- **RECORDS PROVIDED**:
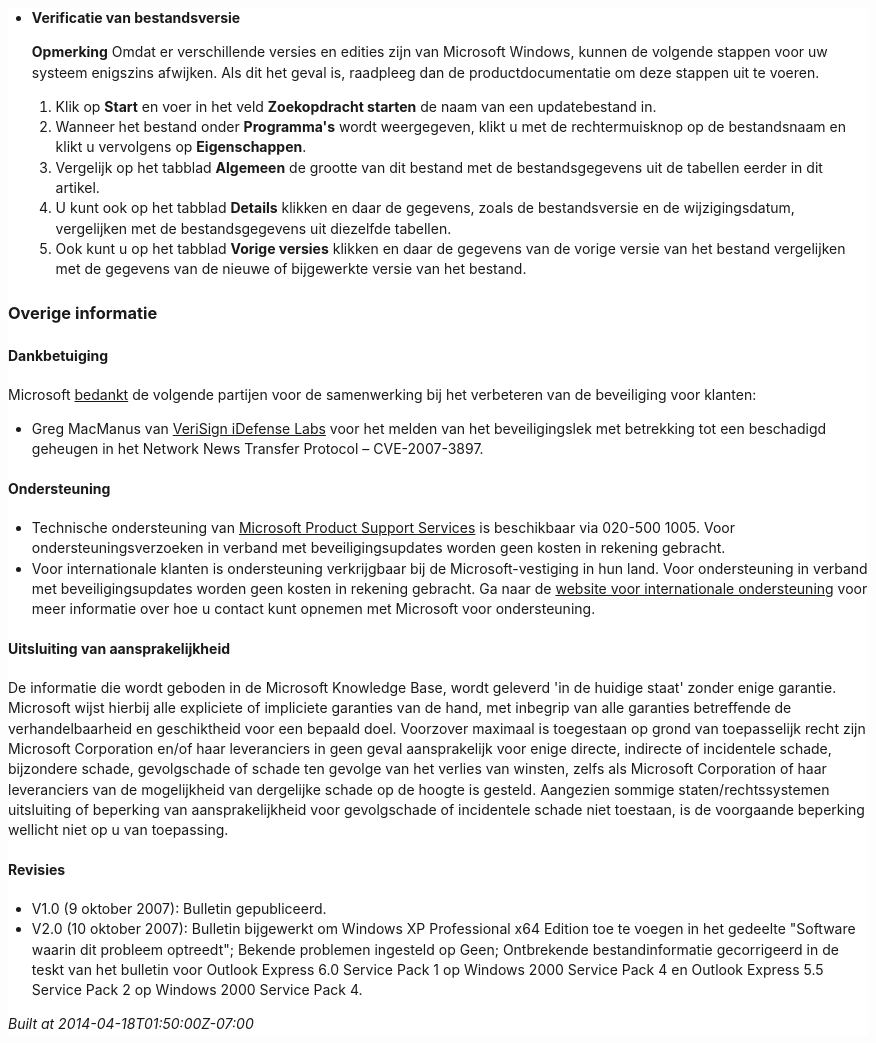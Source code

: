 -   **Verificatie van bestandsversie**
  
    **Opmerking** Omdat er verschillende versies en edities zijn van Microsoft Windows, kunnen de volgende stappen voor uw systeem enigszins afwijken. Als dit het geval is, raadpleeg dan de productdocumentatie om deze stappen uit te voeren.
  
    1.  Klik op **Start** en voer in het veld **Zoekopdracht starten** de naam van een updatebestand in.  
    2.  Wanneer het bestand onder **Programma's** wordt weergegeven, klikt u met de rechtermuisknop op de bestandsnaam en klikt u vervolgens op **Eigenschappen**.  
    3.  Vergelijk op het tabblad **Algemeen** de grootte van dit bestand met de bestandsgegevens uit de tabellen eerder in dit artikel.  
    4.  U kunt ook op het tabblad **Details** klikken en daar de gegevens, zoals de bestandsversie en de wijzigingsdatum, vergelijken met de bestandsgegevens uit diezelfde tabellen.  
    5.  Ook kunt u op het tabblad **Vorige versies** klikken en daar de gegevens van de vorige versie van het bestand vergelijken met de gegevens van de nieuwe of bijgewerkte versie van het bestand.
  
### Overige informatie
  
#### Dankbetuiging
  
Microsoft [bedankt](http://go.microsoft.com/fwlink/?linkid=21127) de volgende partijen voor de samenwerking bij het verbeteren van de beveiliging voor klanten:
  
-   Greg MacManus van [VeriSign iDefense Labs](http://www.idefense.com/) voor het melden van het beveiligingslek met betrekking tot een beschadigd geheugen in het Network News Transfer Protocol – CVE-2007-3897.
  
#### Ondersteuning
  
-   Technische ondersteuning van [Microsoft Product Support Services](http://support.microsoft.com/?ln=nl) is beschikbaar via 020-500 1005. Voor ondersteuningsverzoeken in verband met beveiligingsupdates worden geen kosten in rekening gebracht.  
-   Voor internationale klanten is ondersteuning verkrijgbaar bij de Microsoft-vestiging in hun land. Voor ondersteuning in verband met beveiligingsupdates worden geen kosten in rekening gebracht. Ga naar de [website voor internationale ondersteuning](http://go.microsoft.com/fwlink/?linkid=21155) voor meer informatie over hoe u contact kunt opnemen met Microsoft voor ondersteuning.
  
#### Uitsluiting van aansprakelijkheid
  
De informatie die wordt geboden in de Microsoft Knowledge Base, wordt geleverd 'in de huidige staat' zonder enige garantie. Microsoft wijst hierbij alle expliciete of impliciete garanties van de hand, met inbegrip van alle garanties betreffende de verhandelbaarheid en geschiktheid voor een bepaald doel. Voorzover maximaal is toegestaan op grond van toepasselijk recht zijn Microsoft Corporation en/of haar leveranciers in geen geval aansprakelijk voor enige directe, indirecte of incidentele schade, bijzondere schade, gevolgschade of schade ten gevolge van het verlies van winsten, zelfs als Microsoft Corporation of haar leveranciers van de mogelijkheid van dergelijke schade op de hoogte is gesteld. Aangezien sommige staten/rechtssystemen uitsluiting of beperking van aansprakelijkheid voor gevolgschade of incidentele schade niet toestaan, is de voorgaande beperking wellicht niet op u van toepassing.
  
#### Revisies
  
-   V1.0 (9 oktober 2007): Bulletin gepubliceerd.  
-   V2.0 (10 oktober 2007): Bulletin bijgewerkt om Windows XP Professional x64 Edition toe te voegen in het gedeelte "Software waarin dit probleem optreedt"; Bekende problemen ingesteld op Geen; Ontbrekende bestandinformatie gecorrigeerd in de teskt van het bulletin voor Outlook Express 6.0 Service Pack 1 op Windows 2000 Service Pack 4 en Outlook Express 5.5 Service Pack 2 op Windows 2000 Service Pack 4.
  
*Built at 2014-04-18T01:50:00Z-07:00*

- **WHAT NEEDS TO BE DONE**: Taking the lines above, repeat exactly those from the line that contains "Technische ondersteuning van" through the line that contains "#### Uitsluiting van aansprakelijkheid", and both of those lines as well. Include nothing else.

- **RESPONSE AREA**:
-   Technische ondersteuning van [Microsoft Product Support Services](http://support.microsoft.com/?ln=nl) is beschikbaar via 020-500 1005. Voor ondersteuningsverzoeken in verband met beveiligingsupdates worden geen kosten in rekening gebracht.  
-   Voor internationale klanten is ondersteuning verkrijgbaar bij de Microsoft-vestiging in hun land. Voor ondersteuning in verband met beveiligingsupdates worden geen kosten in rekening gebracht. Ga naar de [website voor internationale ondersteuning](http://go.microsoft.com/fwlink/?linkid=21155) voor meer informatie over hoe u contact kunt opnemen met Microsoft voor ondersteuning.
  
#### Uitsluiting van aansprakelijkheid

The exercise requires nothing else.